Majestätisch erheben sich auf der anderen Seite die teils schneebedeckten Berge des baumlosen, von Moosen überzogenen Vulkanplateaus, auf dem man wettermäßig stets auf alles gefasst sein muss. Im beheizten Pool jedoch ist es völlig einerlei, ob es regnet, stürmt oder schneit: Das Eintauchen ins warme, türkisfarbene Nass mit direktem Blick auf die ungestüme Grönlandsee: unvergesslich.

(PS: Das seit 1954 existierende Schwimmbad ist ganzjährig geöffnet, es gibt Umkleiden und Duschen; als Eintritt wird eine Spende zwischen 500 bis 1.000 Kronen (umgerechnet maximal etwa 7,40 Euro) erbeten. Dein Erlebnis: unbezahlbar.)

Spät geworden? Dann ab ins kuschelige Übernachtungsquartier!

Zunächst einmal heißt es umkehren, denn in Krossnesslaug endet die Küstenstraße. In einer knappen Autostunde bist du zurück am Fjord von Djúpavík und kannst dich im wohl einsamsten Hotel der Westfjorde einquartieren.

An diesem mystischen Ort ist es niemals wirklich still, denn von einem hohen Felsplateau rauscht Tag und Nacht ein gewaltiger Wasserfall hinab. Neben dem Fisch selbst war in den 1930er-Jahren ebenjenes frische Süßwasser die entscheidende Ressource für den Bau einer riesigen, prosperierenden Heringsfabrik.

Dupavik mit Wasserfall, ehemaliger Heringsfabrik und Hotel in Rot.
Dupavik mit Wasserfall, ehemaliger Heringsfabrik und Hotel in Rot. Foto: Nohrden

Ihr Betrieb ist zwar seit vielen Jahrzehnten eingestellt; doch nun macht sich das marode Gebäude als Museum und Kunstausstellungsfläche einen Namen. Das Hotel Djúpavík erwartet dich danach mit Fisch-, Lamm- oder vegetarischen Gerichten, bei schummerigem Licht, knarrenden Holzböden und quietschenden Türen. Übrigens: In Zimmer Nummer neun soll es einen ständigen Mitbewohner geben: den Geist einer ehemaligen Fischfabrikarbeiterin.

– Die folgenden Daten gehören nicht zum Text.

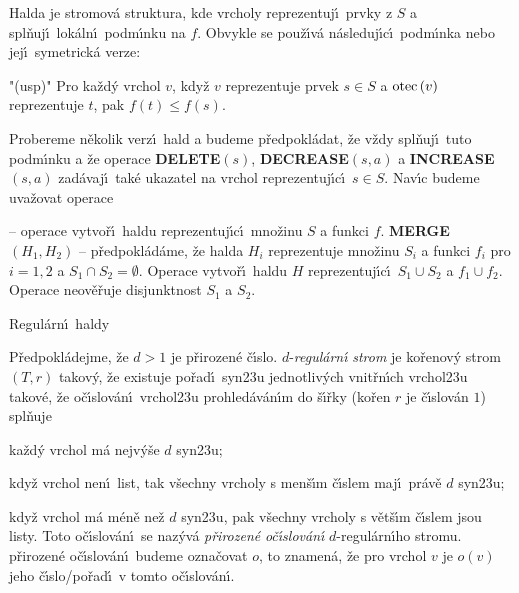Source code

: \flushpar Halda je stromov\'a struktura, kde vrcholy 
reprezentuj\'\i\ prvky z $S$ a spl\v nuj\'\i\ lok\'aln\'\i\ podm\'\i nku na 
$f$. Obvykle se pou\v z\'\i v\'a n\'asleduj\'\i c\'\i\ podm\'\i nka nebo 
jej\'\i\ symetrick\'a verze:
\bigskip
\roster
\item"{(usp)}"
Pro ka\v zd\'y vrchol $v$, kdy\v z $v$ reprezentuje prvek 
$s\in S$ a $\operatorname{otec}\left(v\right)$ reprezentuje $t$, pak $f\left(t\right)\le f\left(s\right)$.
\endroster


\flushpar Probereme n\v ekolik verz\'\i\ hald a budeme 
p\v redpokl\'adat, \v ze v\v zdy spl\v nuj\'\i\ tuto podm\'\i nku a \v ze operace 
{\bf DELETE$\left(s\right)$}, {\bf DECREA\-SE$\left(s,a\right)$} a {\bf INCREASE$\left(s,a\right)$} zad\'avaj\'\i\ 
tak\'e ukazatel na vrchol repre\-zentuj\'\i c\'\i\ $s\in S$.  Nav\'\i c budeme 
uva\v zovat operace
\medskip

 -- operace vytvo\v r\'\i\ haldu 
reprezentuj\'\i c\'\i\ mno\v zinu $S$ a funkci $f$.\newline 
{\bf MERGE$\left(H_1,H_2\right)$} -- p\v redpokl\'ad\'ame, \v ze halda $H_i$ reprezentuje 
mno\v zinu $S_i$ a funkci $f_i$ pro $i=1,2$ a $S_1\cap S_2=\emptyset$. Operace 
vytvo\v r\'\i\ haldu $H$ reprezentuj\'\i c\'\i\ $S_1\cup S_2$ a $
f_1\cup f_2$. 
Operace neov\v e\v ruje disjunktnost $S_1$ a $S_2$.
\medskip

\heading
Regul\'arn\'\i\ haldy
\endheading

\flushpar P\v redpokl\'adejme, \v ze $d>1$ je p\v rirozen\'e \v c\'\i slo. 
$d$-\emph{regul\'arn\'\i} \emph{strom} je ko\v renov\'y strom 
$\left(T,r\right)$ takov\'y, \v ze existuje po\v rad\'\i\ syn\accent23u 
jednotliv\'ych vnit\v rn\'\i ch vrchol\accent23u takov\'e, \v ze 
o\v c\'\i slov\'an\'\i\ vrchol\accent23u pro\-hle\-d\'a\-v\'an\'\i m do \v s\'\i\v rky 
(ko\v ren $r$ je \v c\'\i slov\'an $1$) spl\v nuje 
\roster
\item
ka\v zd\'y vrchol m\'a nejv\'y\v se $d$ syn\accent23u;
\item
kdy\v z vrchol nen\'\i\ list, tak v\v sechny vrcholy s men\v s\'\i m 
\v c\'\i slem maj\'\i\ pr\'av\v e $d$ syn\accent23u;
\item
kdy\v z vrchol m\'a m\'en\v e ne\v z $d$ syn\accent23u, pak v\v sechny 
vrcholy s v\v et\v s\'\i m \v c\'\i slem jsou listy.
\endroster
Toto o\v c\'\i slov\'an\'\i\ se naz\'yv\'a \emph{p\v rirozen\'e} 
\emph{o\v c\'\i slov\'an\'\i} $d$-regul\'arn\'\i ho stromu. p\v rirozen\'e o\v c\'\i slov\'an\'\i\ 
budeme ozna\v covat $o$, to znamen\'a, \v ze pro vrchol $v$ je $o
\left(v\right)$ jeho 
\v c\'\i slo/po\v rad\'\i\ v tomto o\v c\'\i slov\'an\'\i.


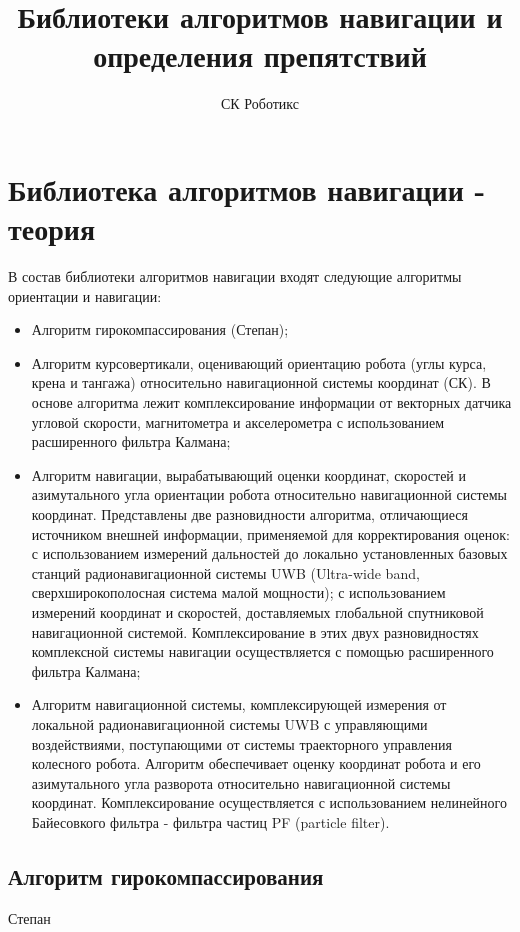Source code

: \documentclass[14pt]{article}
\title{Библиотеки алгоритмов навигации и определения препятствий}
\author{СК Роботикс }
\begin{document}
\maketitle

\section{Библиотека алгоритмов навигации - теория}

В состав библиотеки алгоритмов навигации входят следующие алгоритмы ориентации и навигации:

\begin{itemize}
    \item Алгоритм гирокомпассирования (Степан);
    \item Алгоритм курсовертикали, оценивающий ориентацию робота (углы курса, крена и тангажа) относительно навигационной системы координат (СК). В основе алгоритма лежит комплексирование информации от векторных датчика угловой скорости, магнитометра и акселерометра с использованием расширенного фильтра Калмана;
    \item Алгоритм навигации, вырабатывающий оценки координат, скоростей и азимутального угла ориентации робота относительно навигационной системы координат. Представлены две разновидности алгоритма, отличающиеся источником внешней информации, применяемой для корректирования оценок: с использованием измерений дальностей до локально установленных базовых станций радионавигационной системы UWB (Ultra-wide band, сверхширокополосная система малой мощности); с использованием измерений координат и скоростей, доставляемых глобальной спутниковой навигационной системой. Комплексирование в этих двух разновидностях комплексной системы навигации осуществляется с помощью расширенного фильтра Калмана;
     \item Алгоритм навигационной системы, комплексирующей измерения от локальной радионавигационной системы UWB с управляющими воздействиями, поступающими от системы траекторного управления колесного робота. Алгоритм обеспечивает оценку координат робота и его азимутального угла разворота относительно навигационной системы координат. Комплексирование  осуществляется с использованием нелинейного Байесовкого фильтра - фильтра частиц PF (particle filter).
\end{itemize} 

\subsection{Алгоритм гирокомпассирования}
Степан
\end{document}
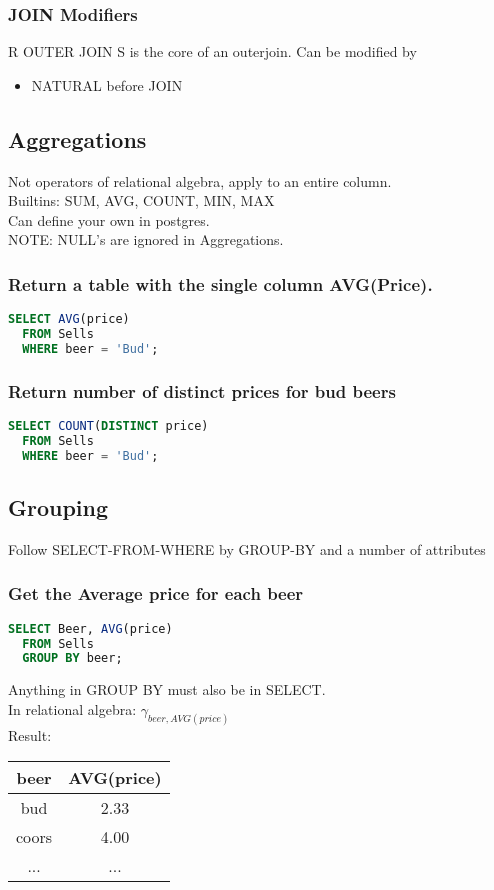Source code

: \documentclass[12pt]{article}
\begin{document}
\subsubsection{JOIN Modifiers}
R OUTER JOIN S is the core of an outerjoin. Can be modified by
\begin{itemize}
    \item{NATURAL before JOIN}
\end{itemize}

\subsection{Aggregations}
Not operators of relational algebra, apply to an entire column.\\
Builtins: SUM, AVG, COUNT, MIN, MAX\\
Can define your own in postgres.\\
NOTE: NULL's are ignored in Aggregations.
\subsubsection{Return a table with the single column AVG(Price).}
\begin{lstlisting}[language=SQL]
  SELECT AVG(price)
  FROM Sells
  WHERE beer = 'Bud';
\end{lstlisting}

\subsubsection{Return number of distinct prices for bud beers}
\begin{lstlisting}[language=SQL]
  SELECT COUNT(DISTINCT price)
  FROM Sells
  WHERE beer = 'Bud';
\end{lstlisting}

\subsection{Grouping}
Follow SELECT-FROM-WHERE by GROUP-BY and a number of attributes

\subsubsection{Get the Average price for each beer}
\begin{lstlisting}[language=SQL]
  SELECT Beer, AVG(price)
  FROM Sells
  GROUP BY beer;
\end{lstlisting}
Anything in GROUP BY must also be in SELECT.\\
In relational algebra: 
$\gamma_{beer,AVG(price)}$\\
Result: 
\begin{tabular}{|c|c|}
  \hline
  beer & AVG(price)\\ 
  \hline
  bud & 2.33\\ 
  coors & 4.00\\ 
  ... & ...\\
\end{tabular}
\end{document}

(PS: Die Westfjorde bieten auch tolle Camping-Möglichkeiten.)

Weiter geht’s in die „Hauptstadt“ der Westfjorde: Ísafjörður!

Ísafjörður gilt als Nabel der Westfjorde. Für seine nur gut 3.200 Einwohner gibt es hier erstaunlich große Supermärkte. Denn das Örtchen schwillt in den Sommermonaten auf viele weitere Tausend Menschen an. 2018 gingen hier bereits rund 120 Kreuzfahrtschiffe vor Anker. Die Bewohner haben sich darauf eingestellt und bieten verschiedene Aktivitäten an, etwa Kajaktouren oder Ausritte.

Eine tolle Option ist außerdem eine Fährfahrt zum Naturreservat Hornstrandir, das sich nur per Boot erreichen lässt. Mit Glück bekommst du dort einen süßen Polarfuchs vor die Linse. Aber auch im Arctic Fox Centre in Súdavík (nahe Ísafjörður) kannst du die Tiere hautnah erleben und mehr über sie erfahren.

Abendstimmung in Ísafjörður.
Abendstimmung in Ísafjörður. Foto: Nohrden

Berauschend: Der Wasserfall Dynjandi

Was wäre ein Roadtrip durch Island ohne einen donnernden Wasserfall?! Die aufgefächerte Kaskade des Dynjandi zählt zu den Hauptattraktionen dieser Region und liegt rund 85 Kilometer südlich von Ísafjörður. Deine Hände sind vom vielen Fotografieren zu Eis erstarrt? Keine Sorge, der nächste natürliche Hot Pot mit Meerblick ist auf Island nie allzu weit entfernt.

    

Diese Reise wurde unterstützt von Inspired by Iceland, Wow Air und Visit Westfjords. Über Auswahl und Ausrichtung der Inhalte entscheidet allein die Redaktion.